- Plain-text document sources -
------------------------

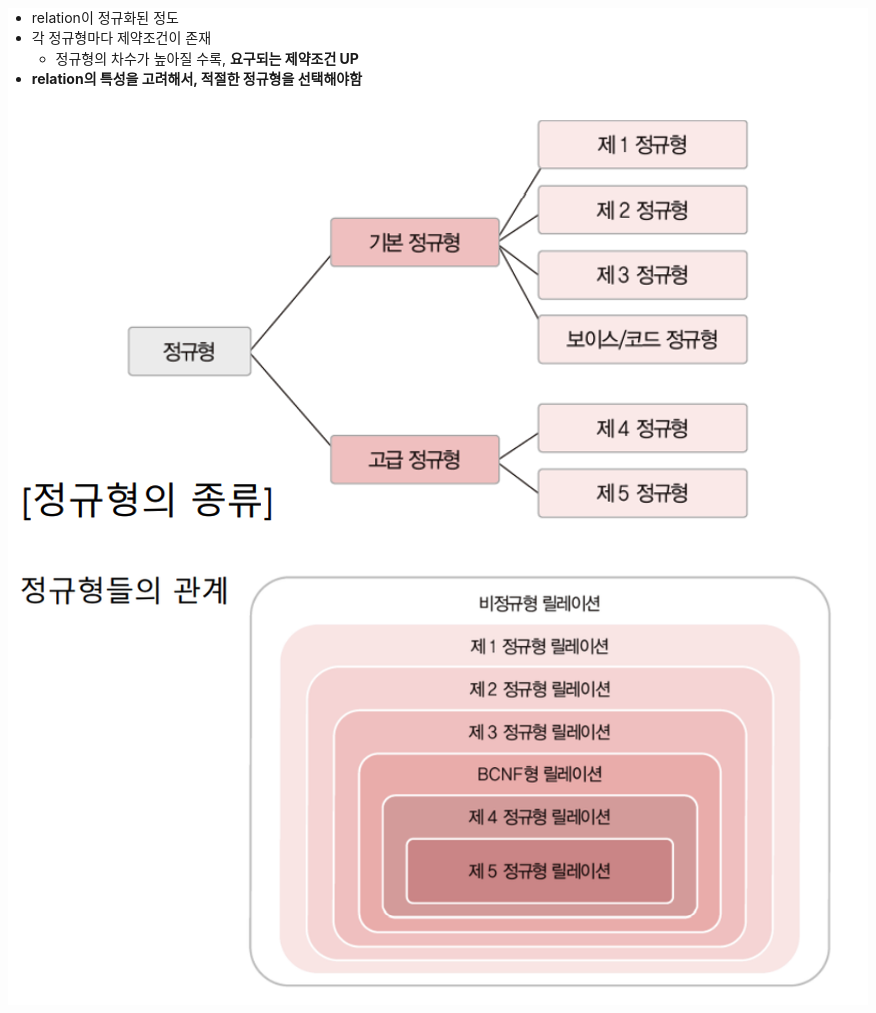 - relation이 정규화된 정도
- 각 정규형마다 제약조건이 존재
  - 정규형의 차수가 높아질 수록, **요구되는 제약조건 UP**
- **relation의 특성을 고려해서, 적절한 정규형을 선택해야함**

![figure2](/assets/img/sql/im28.png)

![figure2](/assets/img/sql/img29.png)

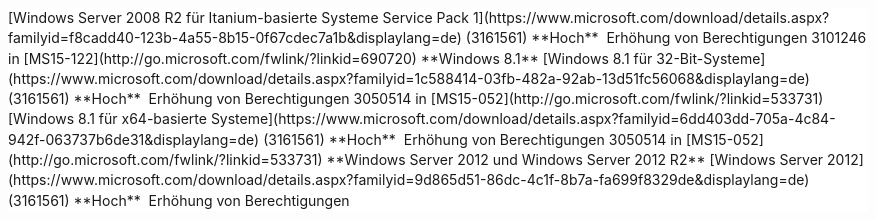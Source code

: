 </td>
</tr>
<tr>
<td style="border:1px solid black;">
[Windows Server 2008 R2 für Itanium-basierte Systeme Service Pack 1](https://www.microsoft.com/download/details.aspx?familyid=f8cadd40-123b-4a55-8b15-0f67cdec7a1b&displaylang=de)  
(3161561)
</td>
<td style="border:1px solid black;">
**Hoch**   
Erhöhung von Berechtigungen
</td>
<td style="border:1px solid black;">
3101246 in [MS15-122](http://go.microsoft.com/fwlink/?linkid=690720)
</td>
</tr>
<tr>
<td style="border:1px solid black;" colspan="3">
**Windows 8.1**
</td>
</tr>
<tr>
<td style="border:1px solid black;">
[Windows 8.1 für 32-Bit-Systeme](https://www.microsoft.com/download/details.aspx?familyid=1c588414-03fb-482a-92ab-13d51fc56068&displaylang=de)  
(3161561)
</td>
<td style="border:1px solid black;">
**Hoch**   
Erhöhung von Berechtigungen
</td>
<td style="border:1px solid black;">
3050514 in [MS15-052](http://go.microsoft.com/fwlink/?linkid=533731)
</td>
</tr>
<tr>
<td style="border:1px solid black;">
[Windows 8.1 für x64-basierte Systeme](https://www.microsoft.com/download/details.aspx?familyid=6dd403dd-705a-4c84-942f-063737b6de31&displaylang=de)  
(3161561)
</td>
<td style="border:1px solid black;">
**Hoch**   
Erhöhung von Berechtigungen
</td>
<td style="border:1px solid black;">
3050514 in [MS15-052](http://go.microsoft.com/fwlink/?linkid=533731)
</td>
</tr>
<tr>
<td style="border:1px solid black;" colspan="3">
**Windows Server 2012 und Windows Server 2012 R2**
</td>
</tr>
<tr>
<td style="border:1px solid black;">
[Windows Server 2012](https://www.microsoft.com/download/details.aspx?familyid=9d865d51-86dc-4c1f-8b7a-fa699f8329de&displaylang=de)  
(3161561)
</td>
<td style="border:1px solid black;">
**Hoch**   
Erhöhung von Berechtigungen
</td>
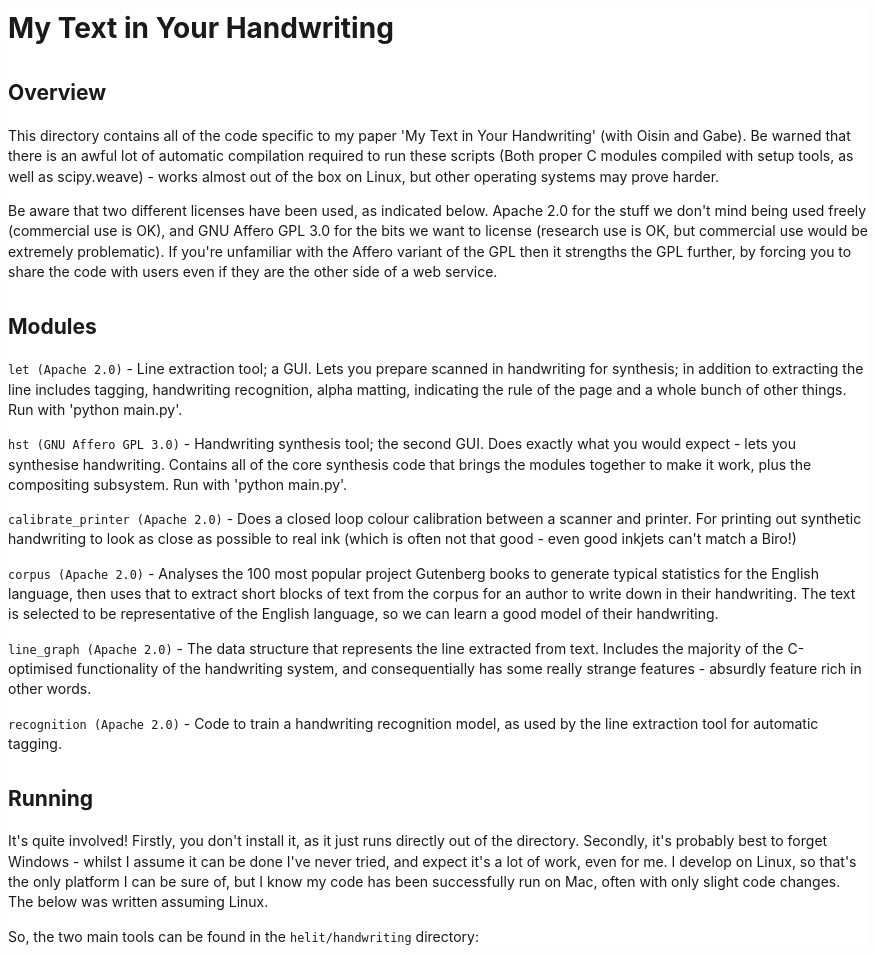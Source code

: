 # My Text in Your Handwriting

## Overview

This directory contains all of the code specific to my paper 'My Text in Your Handwriting' (with Oisin and Gabe). Be warned that there is an awful lot of automatic compilation required to run these scripts (Both proper C modules compiled with setup tools, as well as scipy.weave) - works almost out of the box on Linux, but other operating systems may prove harder.

Be aware that two different licenses have been used, as indicated below. Apache 2.0 for the stuff we don't mind being used freely (commercial use is OK), and GNU Affero GPL 3.0 for the bits we want to license (research use is OK, but commercial use would be extremely problematic). If you're unfamiliar with the Affero variant of the GPL then it strengths the GPL further, by forcing you to share the code with users even if they are the other side of a web service.


## Modules

`let (Apache 2.0)` - Line extraction tool; a GUI. Lets you prepare scanned in handwriting for synthesis; in addition to extracting the line includes tagging, handwriting recognition, alpha matting, indicating the rule of the page and a whole bunch of other things. Run with 'python main.py'.

`hst (GNU Affero GPL 3.0)` - Handwriting synthesis tool; the second GUI. Does exactly what you would expect - lets you synthesise handwriting. Contains all of the core synthesis code that brings the modules together to make it work, plus the compositing subsystem. Run with 'python main.py'.


`calibrate_printer (Apache 2.0)` - Does a closed loop colour calibration between a scanner and printer. For printing out synthetic handwriting to look as close as possible to real ink (which is often not that good - even good inkjets can't match a Biro!)

`corpus (Apache 2.0)` - Analyses the 100 most popular project Gutenberg books to generate typical statistics for the English language, then uses that to extract short blocks of text from the corpus for an author to write down in their handwriting. The text is selected to be representative of the English language, so we can learn a good model of their handwriting.


`line_graph (Apache 2.0)` - The data structure that represents the line extracted from text. Includes the majority of the C-optimised functionality of the handwriting system, and consequentially has some really strange features - absurdly feature rich in other words.

`recognition (Apache 2.0)` - Code to train a handwriting recognition model, as used by the line extraction tool for automatic tagging.


## Running

It's quite involved! Firstly, you don't install it, as it just runs directly out of the directory. Secondly, it's probably best to forget Windows - whilst I assume it can be done I've never tried, and expect it's a lot of work, even for me. I develop on Linux, so that's the only platform I can be sure of, but I know my code has been successfully run on Mac, often with only slight code changes. The below was written assuming Linux.

So, the two main tools can be found in the `helit/handwriting` directory:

------------------------

- What you should do -
Search the entries above for "assets". Return every line that has it.

- The answer -
![figure2](/assets/img/sql/im28.png)
![figure2](/assets/img/sql/img29.png)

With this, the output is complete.